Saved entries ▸
-=-=-=-=-

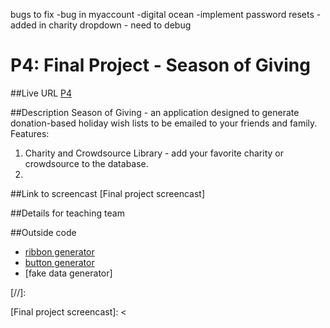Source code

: bugs to fix
-bug in myaccount
-digital ocean
-implement password resets
-added in charity dropdown - need to debug








# P4: Final Project - Season of Giving
##Live URL
[P4]

##Description
Season of Giving - an application designed to generate donation-based holiday wish lists to be emailed to your friends and family.
Features:
1. Charity and Crowdsource Library - add your favorite charity or crowdsource to the database.
2.

##Link to screencast
[Final project screencast]

##Details for teaching team

##Outside code
- [ribbon generator]
- [button generator]
- [fake data generator]

[//]:

[P4]: <http://p4.danaevernden.com>

[ribbon generator]: <http://livetools.uiparade.com/ribbon-builder.html#>

[button generator]: <http://livetools.uiparade.com/button-builder.html#>

[Final project screencast]: <
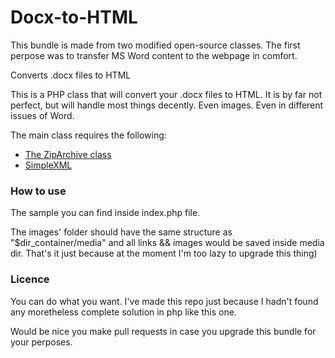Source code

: Docx-to-HTML
============

This bundle is made from two modified open-source classes. The first perpose was to transfer MS Word content to the webpage in comfort.

Converts .docx files to HTML

This is a PHP class that will convert your .docx files to HTML. It is by far not perfect, but will handle most things decently. Even images. Even in different issues of Word.

The main class requires the following:

- [The ZipArchive class](http://php.net/manual/en/class.ziparchive.php)
- [SimpleXML](http://php.net/manual/en/book.simplexml.php)


### How to use

The sample you can find inside index.php file.

The images' folder should have the same structure as "$dir_container/media" and all links && images would be saved inside media dir. That's it just because at the moment I'm too lazy to upgrade this thing)

### Licence

You can do what you want. I've made this repo just because I hadn't found any moretheless complete solution in php like this one.

Would be nice you make pull requests in case you upgrade this bundle for your perposes.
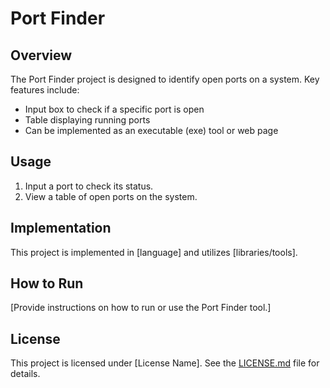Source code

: # Port Finder

## Overview
The Port Finder project is designed to identify open ports on a system. Key features include:

- Input box to check if a specific port is open
- Table displaying running ports
- Can be implemented as an executable (exe) tool or web page

## Usage
1. Input a port to check its status.
2. View a table of open ports on the system.

## Implementation
This project is implemented in [language] and utilizes [libraries/tools].

## How to Run
[Provide instructions on how to run or use the Port Finder tool.]

## License
This project is licensed under [License Name]. See the [LICENSE.md](LICENSE.md) file for details.

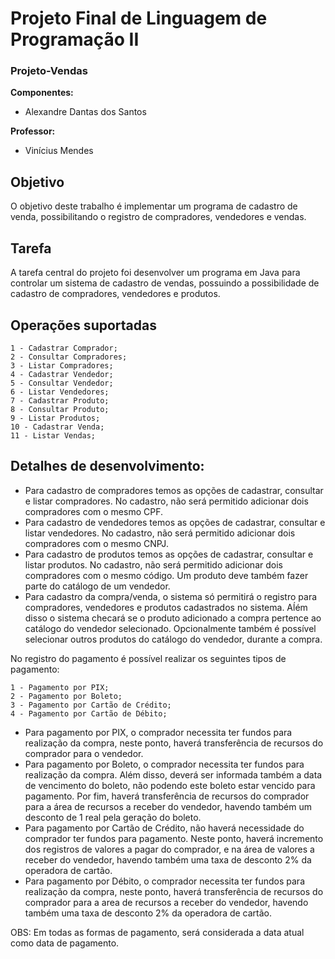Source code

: # Projeto Final de Linguagem de Programação II

### Projeto-Vendas

**Componentes:**

- Alexandre Dantas dos Santos

**Professor:**
	
- Vinícius Mendes

## Objetivo

O objetivo deste trabalho é implementar um programa de cadastro de venda, possibilitando o registro de compradores, vendedores e vendas.

## Tarefa

A tarefa central do projeto foi desenvolver um programa em Java para controlar um sistema de cadastro de vendas, possuindo a possibilidade de cadastro de compradores, vendedores e produtos.

## Operações suportadas

	1 - Cadastrar Comprador;
	2 - Consultar Compradores;
	3 - Listar Compradores;
	4 - Cadastrar Vendedor;
	5 - Consultar Vendedor;
	6 - Listar Vendedores;
    7 - Cadastrar Produto;
	8 - Consultar Produto;
	9 - Listar Produtos;
	10 - Cadastrar Venda;
	11 - Listar Vendas;

## Detalhes de desenvolvimento:

- Para cadastro de compradores temos as opções de cadastrar, consultar e listar compradores. No cadastro, não será permitido adicionar dois compradores com o mesmo CPF.
- Para cadastro de vendedores temos as opções de cadastrar, consultar e listar vendedores. No cadastro, não será permitido adicionar dois compradores com o mesmo CNPJ.
- Para cadastro de produtos temos as opções de cadastrar, consultar e listar produtos. No cadastro, não será permitido adicionar dois compradores com o mesmo código. Um produto deve também fazer parte do catálogo de um vendedor.
- Para cadastro da compra/venda, o sistema só permitirá o registro para compradores, vendedores e produtos cadastrados no sistema. Aĺém disso o sistema checará se o produto adicionado a compra pertence ao catálogo do vendedor selecionado. Opcionalmente também é possível selecionar outros produtos do catálogo do vendedor, durante a compra.

No registro do pagamento é possível realizar os seguintes tipos de pagamento: 

	1 - Pagamento por PIX;
	2 - Pagamento por Boleto;
	3 - Pagamento por Cartão de Crédito;
	4 - Pagamento por Cartão de Débito;

- Para pagamento por PIX, o comprador necessita ter fundos para realização da compra, neste ponto, haverá transferência de recursos do comprador para o vendedor.
- Para pagamento por Boleto, o comprador necessita ter fundos para realização da compra. Além disso, deverá ser informada também a data de vencimento do boleto, não podendo este boleto estar vencido para pagamento. Por fim, haverá transferência de recursos do comprador para a área de recursos a receber do vendedor, havendo também um desconto de 1 real pela geração do boleto.
- Para pagamento por Cartão de Crédito, não haverá necessidade do comprador ter fundos para pagamento. Neste ponto, haverá incremento dos registros de valores a pagar do comprador, e na área de valores a receber do vendedor, havendo também uma taxa de desconto 2% da operadora de cartão.
- Para pagamento por Débito, o comprador necessita ter fundos para realização da compra, neste ponto, haverá transferência de recursos do comprador para a area de recursos a receber do vendedor, havendo também uma taxa de desconto 2% da operadora de cartão.

OBS: Em todas as formas de pagamento, será considerada a data atual como data de pagamento.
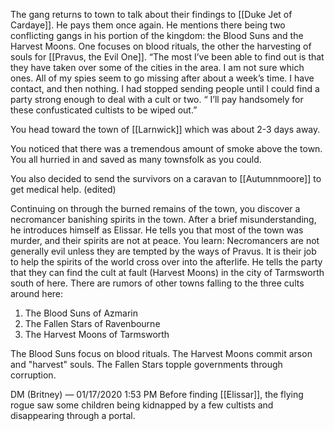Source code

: The gang returns to town to talk about their findings to [[Duke Jet of Cardaye]]. He pays them once again.
He mentions there being two conflicting gangs in his portion of the kingdom: the Blood Suns and the Harvest Moons. One focuses on blood rituals, the other the harvesting of souls for [[Pravus, the Evil One]]. “The most I’ve been able to find out is that they have taken over some of the cities in the area. I am not sure which ones. All of my spies seem to go missing after about a week’s time. I have contact, and then nothing. I had stopped sending people until I could find a party strong enough to deal with a cult or two.
“ I’ll pay handsomely for these confusticated cultists to be wiped out.”

You head toward the town of [[Larnwick]] which was about 2-3 days away.

You noticed that there was a tremendous amount of smoke above the town. You all hurried in and saved as many townsfolk as you could.

You also decided to send the survivors on a caravan to [[Autumnmoore]] to get medical help. (edited)

Continuing on through the burned remains of the town, you discover a necromancer banishing spirits in the town. After a brief misunderstanding, he introduces himself as Elissar. He tells you that most of the town was murder, and their spirits are not at peace. You learn:
Necromancers are not generally evil unless they are tempted by the ways of Pravus. It is their job to help the spirits of the world cross over into the afterlife. He tells the party that they can find the cult at fault (Harvest Moons) in the city of Tarmsworth south of here. There are rumors of other towns falling to the three cults around here:

1. The Blood Suns of Azmarin
2. The Fallen Stars of Ravenbourne
3. The Harvest Moons of Tarmsworth

The Blood Suns focus on blood rituals. The Harvest Moons commit arson and "harvest" souls. The Fallen Stars topple governments through corruption.

DM (Britney) — 01/17/2020 1:53 PM
Before finding [[Elissar]], the flying rogue saw some children being kidnapped by a few cultists and disappearing through a portal.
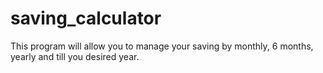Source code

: # saving_calculator

This program will allow you to manage your saving by monthly, 6 months, yearly and till you desired year.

-=-=-=-=-

Copy the entries above verbatim. Pictures do not belong in the copy.

Source code

: bugs to fix
-bug in myaccount
-digital ocean
-implement password resets
-added in charity dropdown - need to debug








# P4: Final Project - Season of Giving
##Live URL
[P4]

##Description
Season of Giving - an application designed to generate donation-based holiday wish lists to be emailed to your friends and family.
Features:
1. Charity and Crowdsource Library - add your favorite charity or crowdsource to the database.
2.

##Link to screencast
[Final project screencast]

##Details for teaching team

##Outside code
- [ribbon generator]
- [button generator]
- [fake data generator]

[//]:

[P4]: <http://p4.danaevernden.com>

[ribbon generator]: <http://livetools.uiparade.com/ribbon-builder.html#>

[button generator]: <http://livetools.uiparade.com/button-builder.html#>

[Final project screencast]: <
Source code

: Docx-to-HTML
============

This bundle is made from two modified open-source classes. The first perpose was to transfer MS Word content to the webpage in comfort.

Converts .docx files to HTML

This is a PHP class that will convert your .docx files to HTML. It is by far not perfect, but will handle most things decently. Even images. Even in different issues of Word.

The main class requires the following:

- [The ZipArchive class](http://php.net/manual/en/class.ziparchive.php)
- [SimpleXML](http://php.net/manual/en/book.simplexml.php)


### How to use

The sample you can find inside index.php file.

The images' folder should have the same structure as "$dir_container/media" and all links && images would be saved inside media dir. That's it just because at the moment I'm too lazy to upgrade this thing)

### Licence

You can do what you want. I've made this repo just because I hadn't found any moretheless complete solution in php like this one.

Would be nice you make pull requests in case you upgrade this bundle for your perposes.
Source code

: # Port Finder

## Overview
The Port Finder project is designed to identify open ports on a system. Key features include:

- Input box to check if a specific port is open
- Table displaying running ports
- Can be implemented as an executable (exe) tool or web page

## Usage
1. Input a port to check its status.
2. View a table of open ports on the system.

## Implementation
This project is implemented in [language] and utilizes [libraries/tools].

## How to Run
[Provide instructions on how to run or use the Port Finder tool.]

## License
This project is licensed under [License Name]. See the [LICENSE.md](LICENSE.md) file for details.

Source code

: # Projeto Final de Linguagem de Programação II

### Projeto-Vendas

**Componentes:**

- Alexandre Dantas dos Santos

**Professor:**
	
- Vinícius Mendes

## Objetivo

O objetivo deste trabalho é implementar um programa de cadastro de venda, possibilitando o registro de compradores, vendedores e vendas.

## Tarefa

A tarefa central do projeto foi desenvolver um programa em Java para controlar um sistema de cadastro de vendas, possuindo a possibilidade de cadastro de compradores, vendedores e produtos.

## Operações suportadas

	1 - Cadastrar Comprador;
	2 - Consultar Compradores;
	3 - Listar Compradores;
	4 - Cadastrar Vendedor;
	5 - Consultar Vendedor;
	6 - Listar Vendedores;
    7 - Cadastrar Produto;
	8 - Consultar Produto;
	9 - Listar Produtos;
	10 - Cadastrar Venda;
	11 - Listar Vendas;

## Detalhes de desenvolvimento:

- Para cadastro de compradores temos as opções de cadastrar, consultar e listar compradores. No cadastro, não será permitido adicionar dois compradores com o mesmo CPF.
- Para cadastro de vendedores temos as opções de cadastrar, consultar e listar vendedores. No cadastro, não será permitido adicionar dois compradores com o mesmo CNPJ.
- Para cadastro de produtos temos as opções de cadastrar, consultar e listar produtos. No cadastro, não será permitido adicionar dois compradores com o mesmo código. Um produto deve também fazer parte do catálogo de um vendedor.
- Para cadastro da compra/venda, o sistema só permitirá o registro para compradores, vendedores e produtos cadastrados no sistema. Aĺém disso o sistema checará se o produto adicionado a compra pertence ao catálogo do vendedor selecionado. Opcionalmente também é possível selecionar outros produtos do catálogo do vendedor, durante a compra.

No registro do pagamento é possível realizar os seguintes tipos de pagamento: 

	1 - Pagamento por PIX;
	2 - Pagamento por Boleto;
	3 - Pagamento por Cartão de Crédito;
	4 - Pagamento por Cartão de Débito;

- Para pagamento por PIX, o comprador necessita ter fundos para realização da compra, neste ponto, haverá transferência de recursos do comprador para o vendedor.
- Para pagamento por Boleto, o comprador necessita ter fundos para realização da compra. Além disso, deverá ser informada também a data de vencimento do boleto, não podendo este boleto estar vencido para pagamento. Por fim, haverá transferência de recursos do comprador para a área de recursos a receber do vendedor, havendo também um desconto de 1 real pela geração do boleto.
- Para pagamento por Cartão de Crédito, não haverá necessidade do comprador ter fundos para pagamento. Neste ponto, haverá incremento dos registros de valores a pagar do comprador, e na área de valores a receber do vendedor, havendo também uma taxa de desconto 2% da operadora de cartão.
- Para pagamento por Débito, o comprador necessita ter fundos para realização da compra, neste ponto, haverá transferência de recursos do comprador para a area de recursos a receber do vendedor, havendo também uma taxa de desconto 2% da operadora de cartão.

OBS: Em todas as formas de pagamento, será considerada a data atual como data de pagamento.
Source code

: The gang returns to town to talk about their findings to [[Duke Jet of Cardaye]]. He pays them once again.
He mentions there being two conflicting gangs in his portion of the kingdom: the Blood Suns and the Harvest Moons. One focuses on blood rituals, the other the harvesting of souls for [[Pravus, the Evil One]]. “The most I’ve been able to find out is that they have taken over some of the cities in the area. I am not sure which ones. All of my spies seem to go missing after about a week’s time. I have contact, and then nothing. I had stopped sending people until I could find a party strong enough to deal with a cult or two.
“ I’ll pay handsomely for these confusticated cultists to be wiped out.”

You head toward the town of [[Larnwick]] which was about 2-3 days away.

You noticed that there was a tremendous amount of smoke above the town. You all hurried in and saved as many townsfolk as you could.

You also decided to send the survivors on a caravan to [[Autumnmoore]] to get medical help. (edited)

Continuing on through the burned remains of the town, you discover a necromancer banishing spirits in the town. After a brief misunderstanding, he introduces himself as Elissar. He tells you that most of the town was murder, and their spirits are not at peace. You learn:
Necromancers are not generally evil unless they are tempted by the ways of Pravus. It is their job to help the spirits of the world cross over into the afterlife. He tells the party that they can find the cult at fault (Harvest Moons) in the city of Tarmsworth south of here. There are rumors of other towns falling to the three cults around here:

1. The Blood Suns of Azmarin
2. The Fallen Stars of Ravenbourne
3. The Harvest Moons of Tarmsworth

The Blood Suns focus on blood rituals. The Harvest Moons commit arson and "harvest" souls. The Fallen Stars topple governments through corruption.

DM (Britney) — 01/17/2020 1:53 PM
Before finding [[Elissar]], the flying rogue saw some children being kidnapped by a few cultists and disappearing through a portal.
Source code

: # saving_calculator

This program will allow you to manage your saving by monthly, 6 months, yearly and till you desired year.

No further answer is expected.